Ahora bien, en cuanto a los requisitos de procedibilidad de la acción, uno de ellos responde a la necesidad de que exista una actuación u omisión concreta y atribuible a una autoridad o a un particular, frente a la cual sea posible establecer la efectiva violación de los derechos fundamentales que se alegan como conculcados. 11.1. Es así que sobre la base de actos u omisiones eventuales o presuntos que no se han concretado no es posible acudir al mecanismo de amparo constitucional, ya que ello resultaría violatorio del debido proceso de los sujetos pasivos de la acción, atentaría contra el principio de la seguridad jurídica y, en ciertos eventos, podría constituir un indebido ejercicio de la tutela, ya que se admitiría que el solicitante pretermitiera los trámites y procedimientos que establece el ordenamiento jurídico como adecuados para la obtención de determinados objetivos específicos, para acudir directamente al mecanismo de amparo constitucional en procura de sus derechos. 11.2.

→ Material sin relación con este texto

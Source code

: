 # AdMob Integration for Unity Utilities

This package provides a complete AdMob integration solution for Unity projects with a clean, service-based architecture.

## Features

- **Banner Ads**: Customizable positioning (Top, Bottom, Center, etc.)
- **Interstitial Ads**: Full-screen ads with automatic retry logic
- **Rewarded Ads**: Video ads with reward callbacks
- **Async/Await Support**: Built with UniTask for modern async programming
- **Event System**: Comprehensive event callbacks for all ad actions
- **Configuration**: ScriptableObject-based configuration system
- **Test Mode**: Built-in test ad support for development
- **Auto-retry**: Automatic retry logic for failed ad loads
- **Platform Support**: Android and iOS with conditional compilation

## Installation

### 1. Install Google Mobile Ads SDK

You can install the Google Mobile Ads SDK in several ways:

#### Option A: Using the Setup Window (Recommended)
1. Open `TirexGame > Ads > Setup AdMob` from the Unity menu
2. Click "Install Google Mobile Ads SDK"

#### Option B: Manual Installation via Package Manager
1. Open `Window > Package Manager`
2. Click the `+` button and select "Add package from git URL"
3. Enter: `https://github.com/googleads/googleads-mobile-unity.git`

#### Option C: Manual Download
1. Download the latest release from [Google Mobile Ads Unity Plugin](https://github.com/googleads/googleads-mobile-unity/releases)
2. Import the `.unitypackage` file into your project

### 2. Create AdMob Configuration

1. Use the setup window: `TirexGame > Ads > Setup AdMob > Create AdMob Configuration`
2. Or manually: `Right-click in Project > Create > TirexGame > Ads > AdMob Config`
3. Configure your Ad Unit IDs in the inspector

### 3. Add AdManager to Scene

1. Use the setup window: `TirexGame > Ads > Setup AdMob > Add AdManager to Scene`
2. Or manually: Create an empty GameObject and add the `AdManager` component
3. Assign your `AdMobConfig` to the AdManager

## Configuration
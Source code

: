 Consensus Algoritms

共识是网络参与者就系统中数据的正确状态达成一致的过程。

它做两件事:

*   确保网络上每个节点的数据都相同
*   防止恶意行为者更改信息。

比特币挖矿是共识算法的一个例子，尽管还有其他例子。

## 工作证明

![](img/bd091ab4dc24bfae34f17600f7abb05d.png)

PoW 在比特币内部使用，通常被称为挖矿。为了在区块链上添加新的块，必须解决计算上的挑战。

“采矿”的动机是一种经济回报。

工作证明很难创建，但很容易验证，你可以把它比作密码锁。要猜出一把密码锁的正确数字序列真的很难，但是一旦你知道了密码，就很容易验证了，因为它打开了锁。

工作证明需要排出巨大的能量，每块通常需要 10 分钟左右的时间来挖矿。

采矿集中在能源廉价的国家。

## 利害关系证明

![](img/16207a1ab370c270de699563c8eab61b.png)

Al respecto, la Corte Constitucional ha afirmado (CC T-141 de 2021): «14. Según dispone el artículo 86 de la Constitución, la acción de tutela es procedente cuando los derechos fundamentales “resulten vulnerados o amenazados por la acción o la omisión de cualquier autoridad pública”. En el mismo sentido el artículo 1 del Decreto 2591 de 1991 precisa que la solicitud de tutela se puede presentar cuando los derechos fundamentales “resulten vulnerados o amenazados por la acción o la omisión de cualquier autoridad pública” y, seguidamente, su artículo 5 determina que se puede ejercer “contra toda acción u omisión de las autoridades públicas, que haya violado, viole o amenace violar cualquiera de los derechos de que trata el artículo 2º de esta ley”.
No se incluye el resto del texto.